What type of plot is usually preferred for an explanatory categorical variable and a response categorical variable?

A. Faceted boxplot
B. Side-by-side barplot
C. Stacked barplot
D. Faceted barplot

Problem 9

If you have produced a scatter plot, this means your data involves:

A. Explanatory data that is continuous and response data that is numerical
B. Multiple response values per explanatory value
C. A single response value per explanatory value
D. Both A and B

Problem 10

What does the %>% do?

A. %>% does nothing, you made this up.
B. Acts as a ~ similar to ggplot
C. Chains together dplyr functions
D. It is used similarly to the ! in the dplyr package

Problem 11

In a ‘Tidy Data’ set…

A. each observation forms a column, each variable forms a table, and each type of observational unit forms a row.
B. each variable forms a column, each observation forms a row, and each observational unit forms a table.
C. each observation forms a table, each variable forms a row, and each observational unit forms a column.
D. None of the above.

Problem 12

The first thing you should do when given a data set is to

A. count the columns and the rows.
B. use the ‘View’ function to view the data.
C. identify the observation unit, specify the variables, and give the types of variables you are presented with.
D. All of the above.

Problem 13

The ‘select’ function allows you to

A. Pick rows based on conditions about their values.
B. Sort the rows based on one or more variables.
C. Make a new variable in the data frame.
D. Choose variables/columns by their names.

Problem 14

The ‘filter’ function allows you to

A. Pick rows based on conditions about their values.
B. Choose variables/columns by their names.
C. Sort the rows based on one or more variables.
D. none of the above.

Problem 15

A scatter plot is most appropriate when

A. looking at the relationship between two categorical variables.
B. looking at the relationship between two continuous variables.
C. looking at the relationship between one continuous variable and one categorical variable.
D. looking at one continuous variable.

Problem 16

A barplot would best be utilized in the case of

A. One categorical predictor and one categorical response.
B. One numerical predictor and one numerical response.
C. One categorical predictor and one numerical response.
D. One categorical variable.

Problem 17

What produces the same type of plot as geom_point?

A. geom_alpha
B. geom_scattered
C. geom_jitter
D. Both A and C

Problem 18

Which of these is true?

A. != corresponds to ‘not equal to’
B. >= corresponds to ‘greater than’
C. > functions as ‘+’
D. <= labels a vector

Problem 19

Given the ‘weather’ dataset, what function would we use to choose only the variables of humidity and precipitation?
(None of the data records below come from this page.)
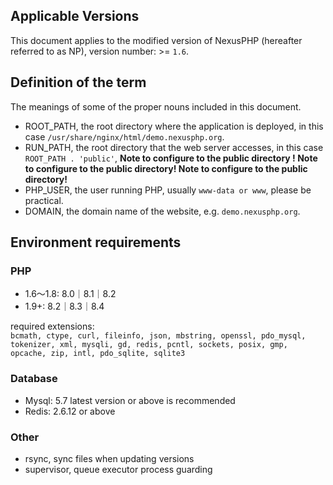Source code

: <ArticleTopAd></ArticleTopAd>

## Applicable Versions

This document applies to the modified version of NexusPHP (hereafter referred to as NP), version number: >= `1.6`.

## Definition of the term

The meanings of some of the proper nouns included in this document.
- ROOT_PATH, the root directory where the application is deployed, in this case `/usr/share/nginx/html/demo.nexusphp.org`.
- RUN_PATH, the root directory that the web server accesses, in this case `ROOT_PATH . 'public'`, **Note to configure to the public directory ! Note to configure to the public directory! Note to configure to the public directory!**
- PHP_USER, the user running PHP, usually `www-data or www`, please be practical.
- DOMAIN, the domain name of the website, e.g. `demo.nexusphp.org`.

## Environment requirements

### PHP
- 1.6～1.8: 8.0｜8.1｜8.2  
- 1.9+: 8.2｜8.3｜8.4

required extensions:  
`bcmath, ctype, curl, fileinfo, json, mbstring, openssl, pdo_mysql, tokenizer, xml, mysqli, gd, redis, pcntl, sockets, posix, gmp, opcache, zip, intl, pdo_sqlite, sqlite3`

### Database
- Mysql: 5.7 latest version or above is recommended
- Redis: 2.6.12 or above

### Other
- rsync, sync files when updating versions
- supervisor, queue executor process guarding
A. arrange(weather, humid, precip)
B. select(weather, humid, precip)
C. filter(weather, humid, precip)
D. summarize(weather, humid) %>% group_by(precip)

Problem 20

What is a useful function of the %>% ?

A. It makes functions easier to read.
B. It saves us from confusing parentheses.
C. It emphasizes sequential breakdown.
D. All of the above.

Problem 21

What is the process of decomposing frames into less redundant tables without losing info?

A. framing
B. decomposing
C. tabling
D. normalizing

Problem 22

What graph is most useful for a single categorical variable?

A. Barplot
B. Line-graph
C. Pie chart
D. Faceted barplot

Problem 23

What can we do in dplyr if we wish to chain together our codes?

A. %>%
B. +
C. ()
D. \(>\)

Problem 24

How can we bring two different data frames together in dplyr

A. inner_join()
B. select()
C. rename()
D. color()

Problem 25

Which of the following is not a part of the Five Main Verbs (FMV)?

A. Mutate
B. Summarize
C. Mean
D. Arrange

Problem 26

What package would you use the pipe in?

A. dplyr
B. ggplot
C. A and B
D. None of the above

Problem 27

What does the ‘mutate’ function do?

A. Makes a new variable in the data frame
B. Changes a specific variable slightly
C. Turns your variable into a mutant
D. Two of the above

Problem 28

What R code would you use to find the mean and standard deviation of temperature in the weather data set?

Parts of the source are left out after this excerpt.